Published on March 11, 2016

Team Earns $10,000 Prize for Plan to Commercialize UH Researcher’s Smart Cement Technology

Entrepreneurship students Nick Ravanbakhsh, Kevin Cho, Dylan Senter and Ody De La Paz, placed first, and received a $10,000 prize for Sensytec, a cement technology that monitors various properties of cement structures in real time, during the San Diego State University’s Lean Plan Competition.

Entrepreneurship students Nick Ravanbakhsh, Kevin Cho, Dylan Senter and Ody De La Paz, placed first, and received a $10,000 prize for Sensytec, a cement technology that monitors various properties of cement structures in real time, during the San Diego State University’s Lean Plan Competition.

Four entrepreneurship students from the C. T. Bauer College of Business won first place and $10,000 earlier this month at San Diego State University’s Lean Model Competition, besting teams from universities across the globe.

Undergraduate students Kevin Cho, Ody De La Paz, Nick Ravanbakhsh and Dylan Senter — all part of Bauer College’s Wolff Center for Entrepreneurship — presented their business model for Sensytec, a smart cement technology that monitors various properties of cement structures in real time, including cracks, contamination, corrosion, temperature, mechanical pressures and more.

The student team worked with smart cement inventor Cumaraswamy Vipulanandan, a professor at the University of Houston Cullen College of Engineering, to develop a commercially viable business plan for the technology created in response to the 2010 Deepwater Horizon oil spill.

“One of the main contributing factors to the spill was the cement that did not set properly within the outside of the casing of the oil well,” Cho said. “This cement contributed to a chain of events which eventually led to the disaster. With our technology, oil well operators would have known in advance to fix the issues and prevent the devastation.”
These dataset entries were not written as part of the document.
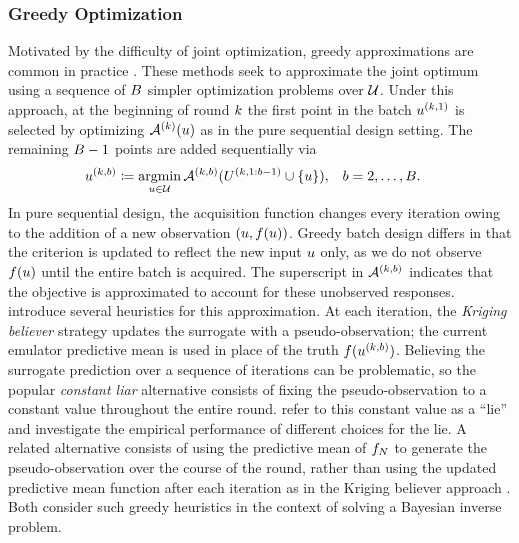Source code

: \documentclass[12pt]{article}
\begin{document}
\subsubsection{Greedy Optimization} \label{sec:greedy-opt}
Motivated by the difficulty of joint optimization, greedy approximations are common in practice \citep{Ginsbourger2010}.
These methods seek to approximate the joint optimum using a sequence of $\Nbatch$ simpler optimization 
problems over $\parSpace$. Under this approach, at the beginning of round $\designIndex$ the first 
point in the batch $\Par^{(\designIndex,1)}$ is selected by optimizing $\acq[]^{(\designIndex)}(\Par)$ as 
in the pure sequential design setting. The remaining $\Nbatch - 1$ points are added sequentially via
\begin{align}
&\Par^{(\designIndex, b)} \Def \argmin_{\Par \in \parSpace} \acq[]^{(\designIndex,b)}(\parMat^{(\designIndex,1:b-1)} \cup \{\Par\}),
&&b = 2, \dots, \Nbatch. 
\label{eq:greedy-acq-opt}
\end{align}
In pure sequential design, the acquisition function changes every iteration owing to the addition of a new
observation $(\Par, \func(\Par))$. Greedy batch design differs in that the criterion is updated to reflect
the new input $\Par$ only, as we do not observe $\func(\Par)$ until the entire batch is acquired.
The superscript in $\acq[]^{(\designIndex,b)}$ indicates that the objective is approximated to account for
these unobserved responses. \citep{Ginsbourger2010} introduce several heuristics for this approximation.
At each iteration, the \textit{Kriging believer} strategy updates the surrogate with a pseudo-observation;
the current emulator predictive mean is used in place of the truth $\func(\Par^{(\designIndex, b)})$.
Believing the surrogate prediction over a sequence of iterations can be problematic, so the popular 
\textit{constant liar} alternative consists of fixing the pseudo-observation to a constant value throughout the 
entire round. \citep{Ginsbourger2010} refer to this constant value as a ``lie'' and investigate the empirical 
performance of different choices for the lie. A related alternative consists of using the predictive mean of 
$\funcEm[\Ndesign]$ to generate the pseudo-observation over the course of the round, rather than using the 
updated predictive mean function after each iteration as in the Kriging believer approach \citep{VehtariParallelGP}.
Both \citep{VehtariParallelGP,Surer2023sequential} consider such greedy heuristics in the context of
solving a Bayesian inverse problem.
\end{document}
The Bauer students presented their plan for Sensytec to advance through several rounds of competition before being named one of six finalists at the Lean Model Competition. In the final round of competition, they gave a 10-minute presentation of their business model followed by 10 minutes of Q-and-A with judges. The students prepared for the event by practicing their presentation with WCE faculty and mentors in the days leading up to the competition.
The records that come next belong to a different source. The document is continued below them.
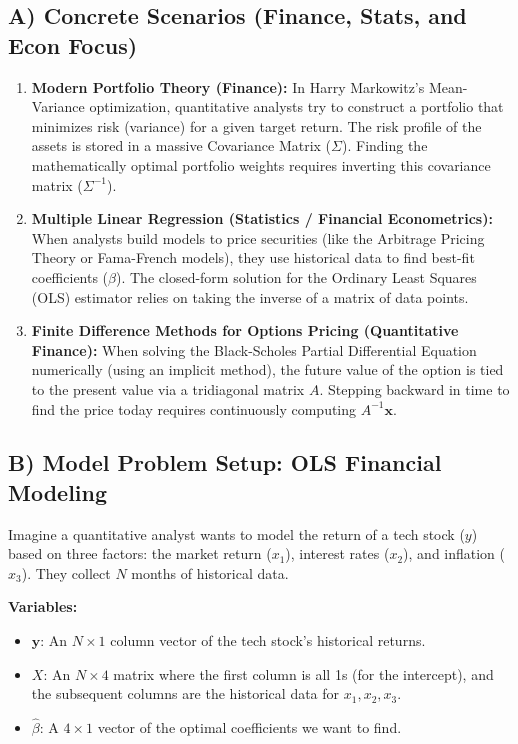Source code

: \documentclass[11pt]{article}
\begin{document}
\subsection{A) Concrete Scenarios (Finance, Stats, and Econ Focus)}
\begin{enumerate}
    \item \textbf{Modern Portfolio Theory (Finance):} In Harry Markowitz's Mean-Variance optimization, quantitative analysts try to construct a portfolio that minimizes risk (variance) for a given target return. The risk profile of the assets is stored in a massive Covariance Matrix ($\Sigma$). Finding the mathematically optimal portfolio weights requires inverting this covariance matrix ($\Sigma^{-1}$). 
    
    \item \textbf{Multiple Linear Regression (Statistics / Financial Econometrics):} When analysts build models to price securities (like the Arbitrage Pricing Theory or Fama-French models), they use historical data to find best-fit coefficients ($\beta$). The closed-form solution for the Ordinary Least Squares (OLS) estimator relies on taking the inverse of a matrix of data points.
    
    \item \textbf{Finite Difference Methods for Options Pricing (Quantitative Finance):} When solving the Black-Scholes Partial Differential Equation numerically (using an implicit method), the future value of the option is tied to the present value via a tridiagonal matrix $A$. Stepping backward in time to find the price today requires continuously computing $A^{-1}\mathbf{x}$.
\end{enumerate}

\subsection{B) Model Problem Setup: OLS Financial Modeling}
Imagine a quantitative analyst wants to model the return of a tech stock ($y$) based on three factors: the market return ($x_1$), interest rates ($x_2$), and inflation ($x_3$). They collect $N$ months of historical data.

\textbf{Variables:}
\begin{itemize}
    \item $\mathbf{y}$: An $N \times 1$ column vector of the tech stock's historical returns.
    \item $X$: An $N \times 4$ matrix where the first column is all 1s (for the intercept), and the subsequent columns are the historical data for $x_1, x_2, x_3$.
    \item $\hat{\beta}$: A $4 \times 1$ vector of the optimal coefficients we want to find.
\end{itemize}
\end{document}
“We worked about seven to 10 hours a day for about five to seven days,” Senter said. “It’s all kind of a blur now. Our team is full of night-owls, so we literally worked from 10 p.m. to 3 or 4 a.m. every night. It was intense, but worth it.”
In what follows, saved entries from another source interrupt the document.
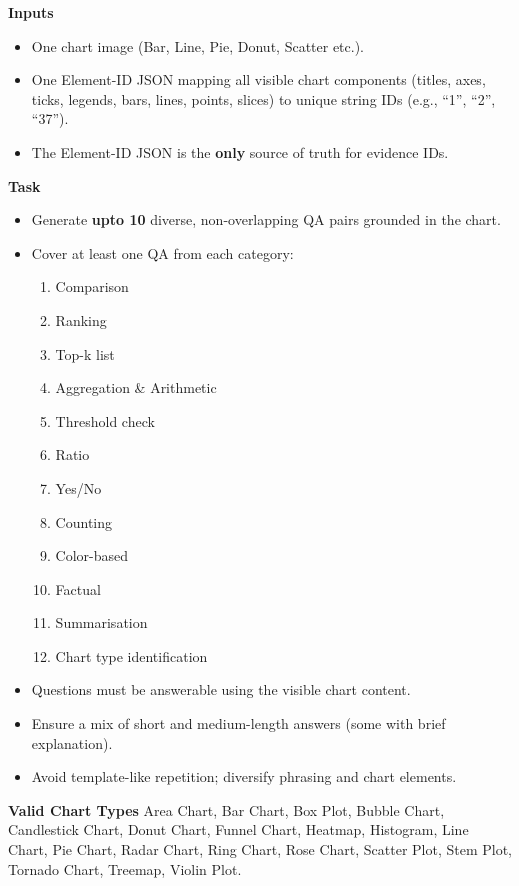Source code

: \begin{tcolorbox}[myprompt, title=Chart QA Prompt --- Input \& Task Specification]

    \textbf{Inputs}
    \begin{itemize}
      \item One chart image (Bar, Line, Pie, Donut, Scatter etc.).
      \item One Element-ID JSON mapping all visible chart components 
            (titles, axes, ticks, legends, bars, lines, points, slices) 
            to unique string IDs (e.g., ``1'', ``2'', ``37'').
      \item The Element-ID JSON is the \textbf{only} source of truth for evidence IDs.
    \end{itemize}
    
    \medskip
    \textbf{Task}
    \begin{itemize}
      \item Generate \textbf{upto 10} diverse, non-overlapping QA pairs grounded in the chart.
      \item Cover at least one QA from each category:
      \begin{enumerate}
        \item Comparison
        \item Ranking
        \item Top-k list
        \item Aggregation \& Arithmetic
        \item Threshold check
        \item Ratio
        \item Yes/No
        \item Counting
        \item Color-based
        \item Factual
        \item Summarisation
        \item Chart type identification
      \end{enumerate}
      \item Questions must be answerable using the visible chart content.
      \item Ensure a mix of short and medium-length answers (some with brief explanation).
      \item Avoid template-like repetition; diversify phrasing and chart elements.
    \end{itemize}
    
    \medskip
    \textbf{Valid Chart Types}
    \noindent\small
    Area Chart, Bar Chart, Box Plot, Bubble Chart, Candlestick Chart,
    Donut Chart, Funnel Chart, Heatmap, Histogram,
    Line Chart, Pie Chart,
    Radar Chart, Ring Chart, Rose Chart, Scatter Plot,  Stem Plot, Tornado Chart, Treemap, Violin Plot.
    
\end{tcolorbox}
Throughout the competition, the Sensytec team also received feedback from judges, which allowed them to further modify their presentation.

“It was clear that that the ability to adapt our pitch on the fly would be the difference between winning and losing,” Cho added. “In the end, it all came down to knowing our business well enough so that we could adjust the way we presented our plan in different situations.”

The students will compete in six additional business plan and model competitions over the next two months.

“Without the resources that Bauer and the Wolff Center provide, we could not have accomplished this victory,” De La Paz said. “The resources and education we receive within the Wolff Center for Entrepreneurship are the best in the country.”

By Priscilla Aceves

13 years. 30+ awards.

Each year, Bauer entrepreneurship students are selected to represent the college and Wolff Center for Entrepreneurship in business plan competitions held around the world. Through a partnership with the university’s Division of Research, the teams develop commercialization plans for technologies developed at the university. Over the last 13 years, WCE students have won more than 30 awards in national business plan competitions, with more first, second or third place awards than any other undergraduate program in the United States and Canada.